De quebra, o primeiro-ministro turco, Recep Tayyip Erdogan, alavancou sua popularidade não apenas no país, mas em todo o mundo islâmico. A crise desencadeada pela flotilha foi apenas o ponto alto de uma nova forma de condução da política externa por Ancara. Ao se aproximar de países como Síria e Irã, fragilizar as relações com os israelenses era apenas uma questão de tempo.
Os acontecimentos do final de maio foram a forma mais inteligente encontrada para levar a cabo tal projeto. Não apenas conseguiu manter os diálogos com Israel no nível mínimo, mas também encontrou resultados muito raros politicamente: a equação conhecida como ganha-ganha. A Turquia maximizou seus lucros sob todos os pontos de vista.
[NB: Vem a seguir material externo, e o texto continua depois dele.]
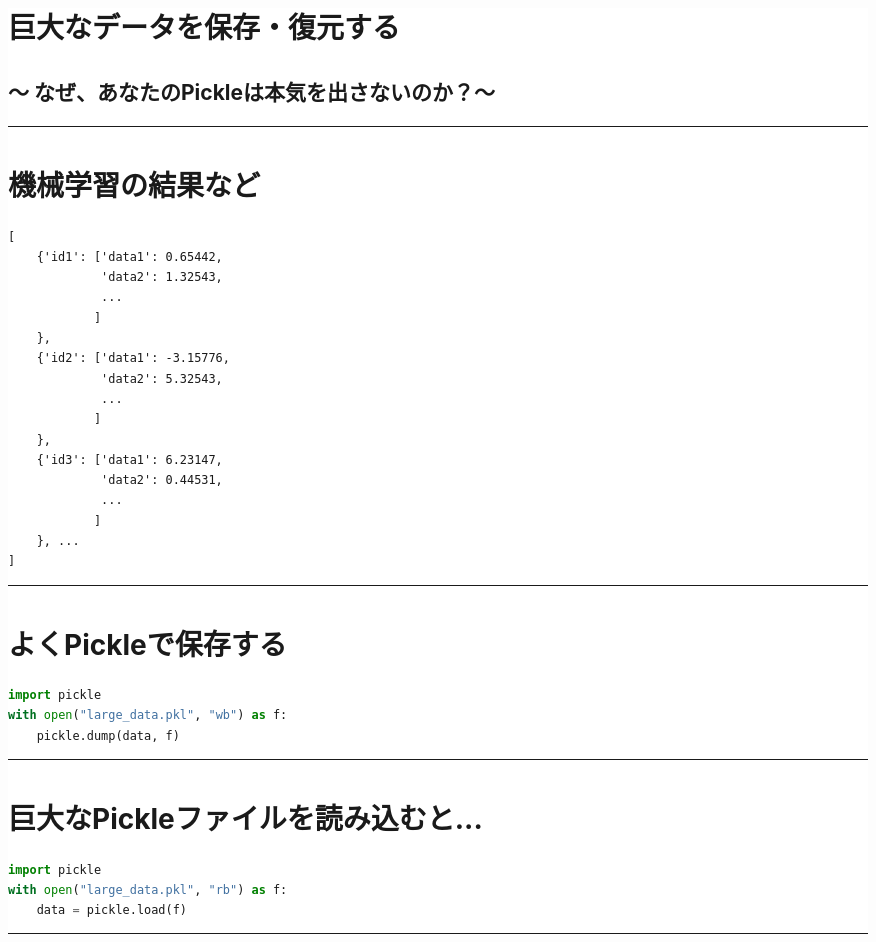 

# 巨大なデータを保存・復元する
## 〜 なぜ、あなたのPickleは本気を出さないのか？〜

---

# 機械学習の結果など

```
[
    {'id1': ['data1': 0.65442,
             'data2': 1.32543,
             ...
            ]
    },
    {'id2': ['data1': -3.15776,
             'data2': 5.32543,
             ...
            ]
    },
    {'id3': ['data1': 6.23147,
             'data2': 0.44531,
             ...
            ]
    }, ...
]
```

---

# よくPickleで保存する

``` python
import pickle
with open("large_data.pkl", "wb") as f:
    pickle.dump(data, f)
```

---

# 巨大なPickleファイルを読み込むと...

``` python
import pickle
with open("large_data.pkl", "rb") as f:
    data = pickle.load(f)
```

---
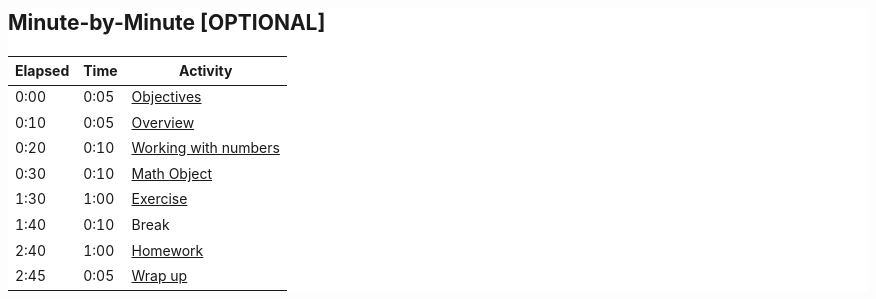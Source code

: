 

## Minute-by-Minute [OPTIONAL]

| **Elapsed** | **Time** | **Activity** |
| ----------- | -------- | ------------ |
| 0:00 | 0:05 | [Objectives](#learning-objectives) |
| 0:10 | 0:05 | [Overview](#why-you-should-know-this) |
| 0:20 | 0:10 | [Working with numbers](#working-with-numbers) |
| 0:30 | 0:10 | [Math Object](#math) |
| 1:30 | 1:00 | [Exercise](#exercise) |
| 1:40 | 0:10 | Break |
| 2:40 | 1:00 | [Homework](#homework) |
| 2:45 | 0:05 | [Wrap up](#wrap-up) |



























































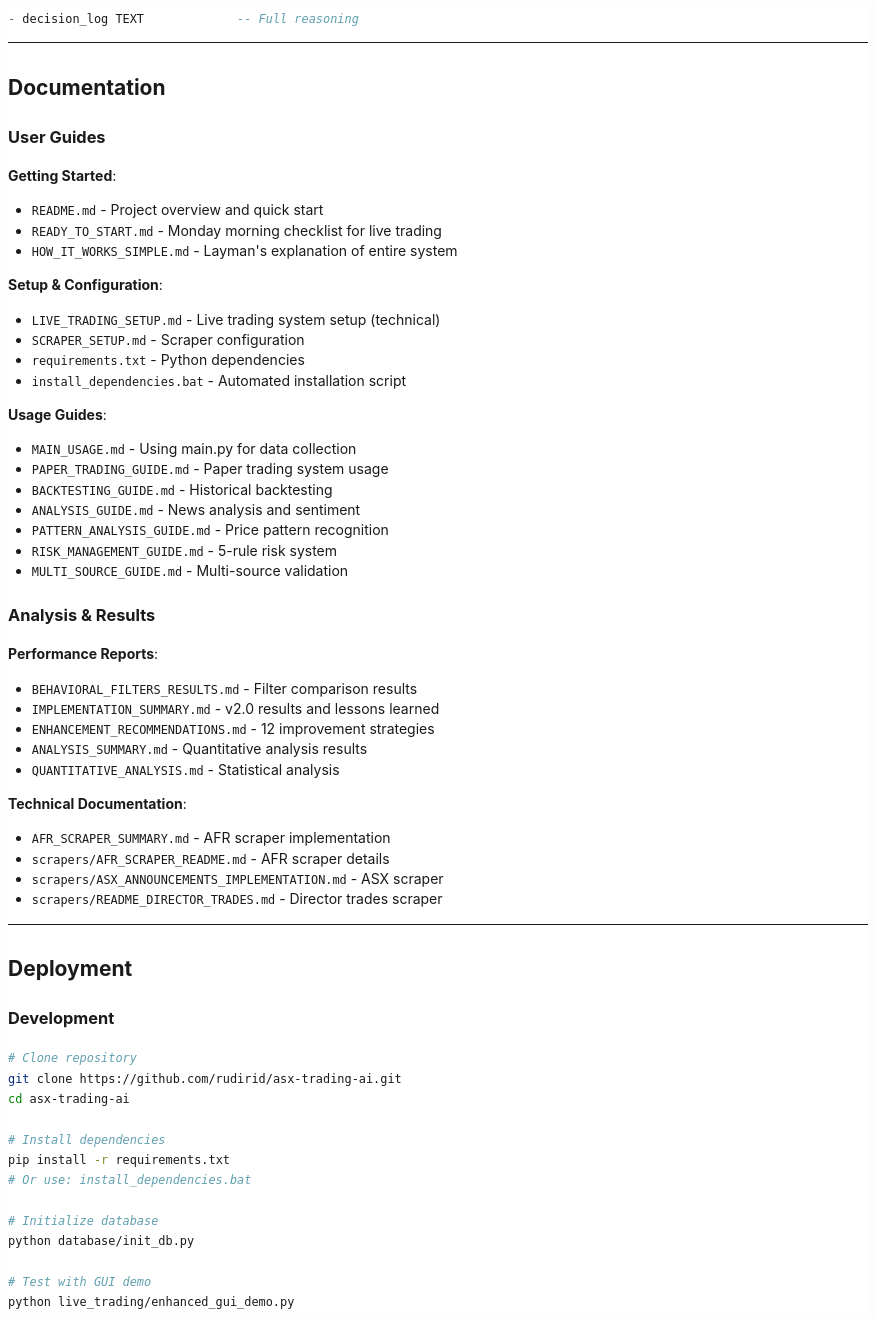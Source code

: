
```sql
- decision_log TEXT             -- Full reasoning
```

---

## Documentation

### User Guides

**Getting Started**:
- `README.md` - Project overview and quick start
- `READY_TO_START.md` - Monday morning checklist for live trading
- `HOW_IT_WORKS_SIMPLE.md` - Layman's explanation of entire system

**Setup & Configuration**:
- `LIVE_TRADING_SETUP.md` - Live trading system setup (technical)
- `SCRAPER_SETUP.md` - Scraper configuration
- `requirements.txt` - Python dependencies
- `install_dependencies.bat` - Automated installation script

**Usage Guides**:
- `MAIN_USAGE.md` - Using main.py for data collection
- `PAPER_TRADING_GUIDE.md` - Paper trading system usage
- `BACKTESTING_GUIDE.md` - Historical backtesting
- `ANALYSIS_GUIDE.md` - News analysis and sentiment
- `PATTERN_ANALYSIS_GUIDE.md` - Price pattern recognition
- `RISK_MANAGEMENT_GUIDE.md` - 5-rule risk system
- `MULTI_SOURCE_GUIDE.md` - Multi-source validation

### Analysis & Results

**Performance Reports**:
- `BEHAVIORAL_FILTERS_RESULTS.md` - Filter comparison results
- `IMPLEMENTATION_SUMMARY.md` - v2.0 results and lessons learned
- `ENHANCEMENT_RECOMMENDATIONS.md` - 12 improvement strategies
- `ANALYSIS_SUMMARY.md` - Quantitative analysis results
- `QUANTITATIVE_ANALYSIS.md` - Statistical analysis

**Technical Documentation**:
- `AFR_SCRAPER_SUMMARY.md` - AFR scraper implementation
- `scrapers/AFR_SCRAPER_README.md` - AFR scraper details
- `scrapers/ASX_ANNOUNCEMENTS_IMPLEMENTATION.md` - ASX scraper
- `scrapers/README_DIRECTOR_TRADES.md` - Director trades scraper

---

## Deployment

### Development

```bash
# Clone repository
git clone https://github.com/rudirid/asx-trading-ai.git
cd asx-trading-ai

# Install dependencies
pip install -r requirements.txt
# Or use: install_dependencies.bat

# Initialize database
python database/init_db.py

# Test with GUI demo
python live_trading/enhanced_gui_demo.py
```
Agora, com o retorno do Mavi Marmara, a polêmica é reacesa. E é claro que a situação se mantém na mesma. O governo turco exige um pedido formal de desculpas por conta da morte dos noves militantes a bordo. O governo israelense diz lamentar as mortes, mas reafirma que não irá se retratar justamente por manter a posição de que seus soldados agiram em legítima defesa. Este impasse deve continuar.
A diferença, no entanto, é que o alto-escalão político de Israel conta com um poderoso adversário interno: o ministro das Relações Exteriores Avigdor Lieberman continua a expor todo a cúpula do governo com seus comentários sinceros e de pouca capacidade de análise de cenários. A última polêmica foi classificar o primeiro-ministro e o chanceler da Turquia de mentirosos, e a Autoridade Palestina, de ilegítima.
Como a intenção de Lieberman não é definitivamente exercer qualquer função produtiva para seu país, mas apenas capitalizar ganhos ao próprio partido, é possível entender onde ele quer chegar com suas declarações. Para ele, quanto pior, melhor. E com isso conseguiu se transformar numa tremenda dor de cabeça interna. O problema é que sua legenda é parte da coalizão que sustenta o governo de Benjamin Netanyahu. Ciente disso tudo, Lieberman age como bem entende. Essas as razões explicam comportamento tão inadequado a alguém que ocupa pasta tão importante.
O imbróglio entre turcos e israelenses irá continuar. Principalmente por conta das eleições parlamentares que acontecerão em junho de 2011 na Turquia. Na ocasião, o país também discutirá os termos de sua nova constituição. Certamente, o AKP, partido do primeiro-ministro Erdogan, vai refrescar a memória dos eleitores ao reacender o episódio da flotilha de Gaza. Como o caso mexeu com os corações turcos e alçou o status de Erdogan, retomar boas relações com Israel seria uma espécie de gol contra.